*WORK REQUIRED*. Check each line of the records for "news"; collect those that have it.

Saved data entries
---*---

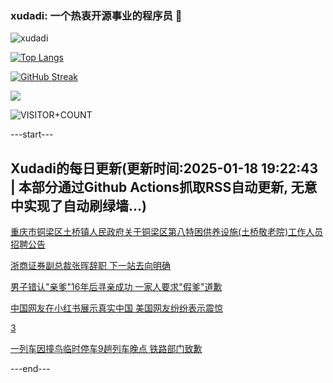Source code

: ### xudadi: 一个热衷开源事业的程序员 👋

![xudadi](https://github-readme-stats-git-masterorgs-github-readme-stats-team.vercel.app/api?username=xudadi)

[![Top Langs](https://github-readme-stats.vercel.app/api/top-langs/?username=xudadi)](https://github.com/anuraghazra/github-readme-stats)

[![GitHub Streak](https://streak-stats.demolab.com?user=xudadi&locale=zh_Hans)](https://git.io/streak-stats)

![](https://raw.githubusercontent.com/xudadi/xudadi/main/assets/github-contribution-grid-snake.svg)

![VISITOR+COUNT](https://komarev.com/ghpvc/?username=xudadi&label=VISITOR+COUNT)


---start---

## Xudadi的每日更新(更新时间:2025-01-18 19:22:43 | 本部分通过Github Actions抓取RSS自动更新, 无意中实现了自动刷绿墙...)

[重庆市铜梁区土桥镇人民政府关于铜梁区第八特困供养设施(土桥敬老院)工作人员招聘公告](https://www.gongkaoleida.com/article/2269131)

[浙商证券副总裁张晖辞职 下一站去向明确](https://m.163.com/news/article/JM6G075D05198CJN.html)

[男子错认"亲爹"16年后寻亲成功 一家人要求"假爹"道歉](https://m.163.com/news/article/JM6FH9DL00019B3E.html)

[中国网友在小红书展示真实中国 美国网友纷纷表示震惊](https://m.163.com/news/article/JM6AE2FF0530SFP3.html)

[3](https://m.163.com/touch/news/sub/domestic)

[一列车因撞鸟临时停车9趟列车晚点 铁路部门致歉](https://m.163.com/news/article/JM6AMQ9V0534A4SC.html)

---end---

---*---

*SOLUTION FOR THIS TASK*.
[浙商证券副总裁张晖辞职 下一站去向明确](https://m.163.com/news/article/JM6G075D05198CJN.html)
[男子错认"亲爹"16年后寻亲成功 一家人要求"假爹"道歉](https://m.163.com/news/article/JM6FH9DL00019B3E.html)
[中国网友在小红书展示真实中国 美国网友纷纷表示震惊](https://m.163.com/news/article/JM6AE2FF0530SFP3.html)
[3](https://m.163.com/touch/news/sub/domestic)
[一列车因撞鸟临时停车9趟列车晚点 铁路部门致歉](https://m.163.com/news/article/JM6AMQ9V0534A4SC.html)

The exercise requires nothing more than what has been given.